**Supplied material**
====
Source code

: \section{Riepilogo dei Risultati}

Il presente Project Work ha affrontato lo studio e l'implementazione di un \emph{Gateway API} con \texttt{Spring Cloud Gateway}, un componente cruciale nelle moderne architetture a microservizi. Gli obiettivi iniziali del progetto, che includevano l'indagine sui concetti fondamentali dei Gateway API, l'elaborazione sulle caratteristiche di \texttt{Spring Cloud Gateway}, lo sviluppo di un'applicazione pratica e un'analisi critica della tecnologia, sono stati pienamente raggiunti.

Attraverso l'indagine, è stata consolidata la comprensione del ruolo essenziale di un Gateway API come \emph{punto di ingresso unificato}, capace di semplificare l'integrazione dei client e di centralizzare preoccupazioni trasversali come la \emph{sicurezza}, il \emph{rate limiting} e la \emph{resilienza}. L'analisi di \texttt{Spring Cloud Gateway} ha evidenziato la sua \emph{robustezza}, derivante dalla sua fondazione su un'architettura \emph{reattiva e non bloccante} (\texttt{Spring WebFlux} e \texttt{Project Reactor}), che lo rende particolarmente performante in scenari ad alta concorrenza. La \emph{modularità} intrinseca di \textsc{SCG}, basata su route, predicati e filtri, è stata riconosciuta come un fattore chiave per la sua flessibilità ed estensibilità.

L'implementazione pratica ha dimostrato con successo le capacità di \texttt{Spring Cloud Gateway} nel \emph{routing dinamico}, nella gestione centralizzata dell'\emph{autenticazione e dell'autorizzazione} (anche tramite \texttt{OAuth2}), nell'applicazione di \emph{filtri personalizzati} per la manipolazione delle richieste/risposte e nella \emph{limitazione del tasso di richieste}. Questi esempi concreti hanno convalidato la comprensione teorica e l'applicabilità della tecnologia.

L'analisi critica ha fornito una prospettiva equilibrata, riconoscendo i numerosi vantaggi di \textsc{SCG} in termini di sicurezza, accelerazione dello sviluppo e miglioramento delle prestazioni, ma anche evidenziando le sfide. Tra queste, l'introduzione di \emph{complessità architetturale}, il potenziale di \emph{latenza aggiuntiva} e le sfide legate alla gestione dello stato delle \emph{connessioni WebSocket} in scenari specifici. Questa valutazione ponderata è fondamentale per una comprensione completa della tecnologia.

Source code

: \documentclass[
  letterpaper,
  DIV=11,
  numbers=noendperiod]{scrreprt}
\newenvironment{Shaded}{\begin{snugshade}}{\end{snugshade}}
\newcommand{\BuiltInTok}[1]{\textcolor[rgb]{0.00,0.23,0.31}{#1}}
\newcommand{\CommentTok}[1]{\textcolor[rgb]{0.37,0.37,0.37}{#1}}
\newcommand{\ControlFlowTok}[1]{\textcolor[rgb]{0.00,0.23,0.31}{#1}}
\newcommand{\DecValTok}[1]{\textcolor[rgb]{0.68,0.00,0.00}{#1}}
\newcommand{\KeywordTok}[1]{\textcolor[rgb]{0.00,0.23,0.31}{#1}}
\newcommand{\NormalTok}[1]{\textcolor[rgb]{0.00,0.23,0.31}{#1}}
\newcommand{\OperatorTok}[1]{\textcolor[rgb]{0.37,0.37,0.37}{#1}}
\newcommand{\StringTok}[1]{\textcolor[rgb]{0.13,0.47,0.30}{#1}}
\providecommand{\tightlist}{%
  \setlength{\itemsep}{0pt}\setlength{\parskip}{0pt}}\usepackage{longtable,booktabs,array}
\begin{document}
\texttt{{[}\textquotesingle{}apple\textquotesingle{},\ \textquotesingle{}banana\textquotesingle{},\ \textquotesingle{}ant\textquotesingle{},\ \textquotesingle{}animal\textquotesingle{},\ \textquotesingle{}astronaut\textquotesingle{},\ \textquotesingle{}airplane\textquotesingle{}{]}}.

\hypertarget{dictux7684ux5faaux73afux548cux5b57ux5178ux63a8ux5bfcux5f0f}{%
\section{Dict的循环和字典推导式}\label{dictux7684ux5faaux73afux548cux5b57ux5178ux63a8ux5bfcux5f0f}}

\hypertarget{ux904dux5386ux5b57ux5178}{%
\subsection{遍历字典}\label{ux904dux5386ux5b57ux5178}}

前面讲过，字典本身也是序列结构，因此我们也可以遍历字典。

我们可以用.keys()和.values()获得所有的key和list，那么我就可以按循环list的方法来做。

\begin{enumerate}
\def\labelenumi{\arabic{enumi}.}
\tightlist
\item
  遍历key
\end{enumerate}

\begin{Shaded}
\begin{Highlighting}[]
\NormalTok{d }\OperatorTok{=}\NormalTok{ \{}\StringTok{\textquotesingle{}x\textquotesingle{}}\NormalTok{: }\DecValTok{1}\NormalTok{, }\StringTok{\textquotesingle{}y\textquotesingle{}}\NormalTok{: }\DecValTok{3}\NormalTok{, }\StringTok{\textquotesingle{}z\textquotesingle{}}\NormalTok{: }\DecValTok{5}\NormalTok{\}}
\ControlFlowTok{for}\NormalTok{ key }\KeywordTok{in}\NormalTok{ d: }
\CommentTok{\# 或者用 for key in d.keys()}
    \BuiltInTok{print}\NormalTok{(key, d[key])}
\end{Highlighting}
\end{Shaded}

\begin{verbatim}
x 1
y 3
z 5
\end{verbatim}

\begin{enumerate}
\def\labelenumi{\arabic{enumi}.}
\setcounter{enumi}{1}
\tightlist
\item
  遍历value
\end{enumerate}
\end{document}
====
**Task instructions**
Your job here is to copy the entries above exactly.

**Reply**
Source code

: \section{Riepilogo dei Risultati}

Il presente Project Work ha affrontato lo studio e l'implementazione di un \emph{Gateway API} con \texttt{Spring Cloud Gateway}, un componente cruciale nelle moderne architetture a microservizi. Gli obiettivi iniziali del progetto, che includevano l'indagine sui concetti fondamentali dei Gateway API, l'elaborazione sulle caratteristiche di \texttt{Spring Cloud Gateway}, lo sviluppo di un'applicazione pratica e un'analisi critica della tecnologia, sono stati pienamente raggiunti.

Attraverso l'indagine, è stata consolidata la comprensione del ruolo essenziale di un Gateway API come \emph{punto di ingresso unificato}, capace di semplificare l'integrazione dei client e di centralizzare preoccupazioni trasversali come la \emph{sicurezza}, il \emph{rate limiting} e la \emph{resilienza}. L'analisi di \texttt{Spring Cloud Gateway} ha evidenziato la sua \emph{robustezza}, derivante dalla sua fondazione su un'architettura \emph{reattiva e non bloccante} (\texttt{Spring WebFlux} e \texttt{Project Reactor}), che lo rende particolarmente performante in scenari ad alta concorrenza. La \emph{modularità} intrinseca di \textsc{SCG}, basata su route, predicati e filtri, è stata riconosciuta come un fattore chiave per la sua flessibilità ed estensibilità.

L'implementazione pratica ha dimostrato con successo le capacità di \texttt{Spring Cloud Gateway} nel \emph{routing dinamico}, nella gestione centralizzata dell'\emph{autenticazione e dell'autorizzazione} (anche tramite \texttt{OAuth2}), nell'applicazione di \emph{filtri personalizzati} per la manipolazione delle richieste/risposte e nella \emph{limitazione del tasso di richieste}. Questi esempi concreti hanno convalidato la comprensione teorica e l'applicabilità della tecnologia.

L'analisi critica ha fornito una prospettiva equilibrata, riconoscendo i numerosi vantaggi di \textsc{SCG} in termini di sicurezza, accelerazione dello sviluppo e miglioramento delle prestazioni, ma anche evidenziando le sfide. Tra queste, l'introduzione di \emph{complessità architetturale}, il potenziale di \emph{latenza aggiuntiva} e le sfide legate alla gestione dello stato delle \emph{connessioni WebSocket} in scenari specifici. Questa valutazione ponderata è fondamentale per una comprensione completa della tecnologia.

Source code

: \documentclass[
  letterpaper,
  DIV=11,
  numbers=noendperiod]{scrreprt}
\newenvironment{Shaded}{\begin{snugshade}}{\end{snugshade}}
\newcommand{\BuiltInTok}[1]{\textcolor[rgb]{0.00,0.23,0.31}{#1}}
\newcommand{\CommentTok}[1]{\textcolor[rgb]{0.37,0.37,0.37}{#1}}
\newcommand{\ControlFlowTok}[1]{\textcolor[rgb]{0.00,0.23,0.31}{#1}}
\newcommand{\DecValTok}[1]{\textcolor[rgb]{0.68,0.00,0.00}{#1}}
\newcommand{\KeywordTok}[1]{\textcolor[rgb]{0.00,0.23,0.31}{#1}}
\newcommand{\NormalTok}[1]{\textcolor[rgb]{0.00,0.23,0.31}{#1}}
\newcommand{\OperatorTok}[1]{\textcolor[rgb]{0.37,0.37,0.37}{#1}}
\newcommand{\StringTok}[1]{\textcolor[rgb]{0.13,0.47,0.30}{#1}}
\providecommand{\tightlist}{%
  \setlength{\itemsep}{0pt}\setlength{\parskip}{0pt}}\usepackage{longtable,booktabs,array}
\begin{document}
\texttt{{[}\textquotesingle{}apple\textquotesingle{},\ \textquotesingle{}banana\textquotesingle{},\ \textquotesingle{}ant\textquotesingle{},\ \textquotesingle{}animal\textquotesingle{},\ \textquotesingle{}astronaut\textquotesingle{},\ \textquotesingle{}airplane\textquotesingle{}{]}}.

\hypertarget{dictux7684ux5faaux73afux548cux5b57ux5178ux63a8ux5bfcux5f0f}{%
\section{Dict的循环和字典推导式}\label{dictux7684ux5faaux73afux548cux5b57ux5178ux63a8ux5bfcux5f0f}}

\hypertarget{ux904dux5386ux5b57ux5178}{%
\subsection{遍历字典}\label{ux904dux5386ux5b57ux5178}}

前面讲过，字典本身也是序列结构，因此我们也可以遍历字典。

我们可以用.keys()和.values()获得所有的key和list，那么我就可以按循环list的方法来做。

\begin{enumerate}
\def\labelenumi{\arabic{enumi}.}
\tightlist
\item
  遍历key
\end{enumerate}

\begin{Shaded}
\begin{Highlighting}[]
\NormalTok{d }\OperatorTok{=}\NormalTok{ \{}\StringTok{\textquotesingle{}x\textquotesingle{}}\NormalTok{: }\DecValTok{1}\NormalTok{, }\StringTok{\textquotesingle{}y\textquotesingle{}}\NormalTok{: }\DecValTok{3}\NormalTok{, }\StringTok{\textquotesingle{}z\textquotesingle{}}\NormalTok{: }\DecValTok{5}\NormalTok{\}}
\ControlFlowTok{for}\NormalTok{ key }\KeywordTok{in}\NormalTok{ d: }
\CommentTok{\# 或者用 for key in d.keys()}
    \BuiltInTok{print}\NormalTok{(key, d[key])}
\end{Highlighting}
\end{Shaded}

\begin{verbatim}
x 1
y 3
z 5
\end{verbatim}

\begin{enumerate}
\def\labelenumi{\arabic{enumi}.}
\setcounter{enumi}{1}
\tightlist
\item
  遍历value
\end{enumerate}
\end{document}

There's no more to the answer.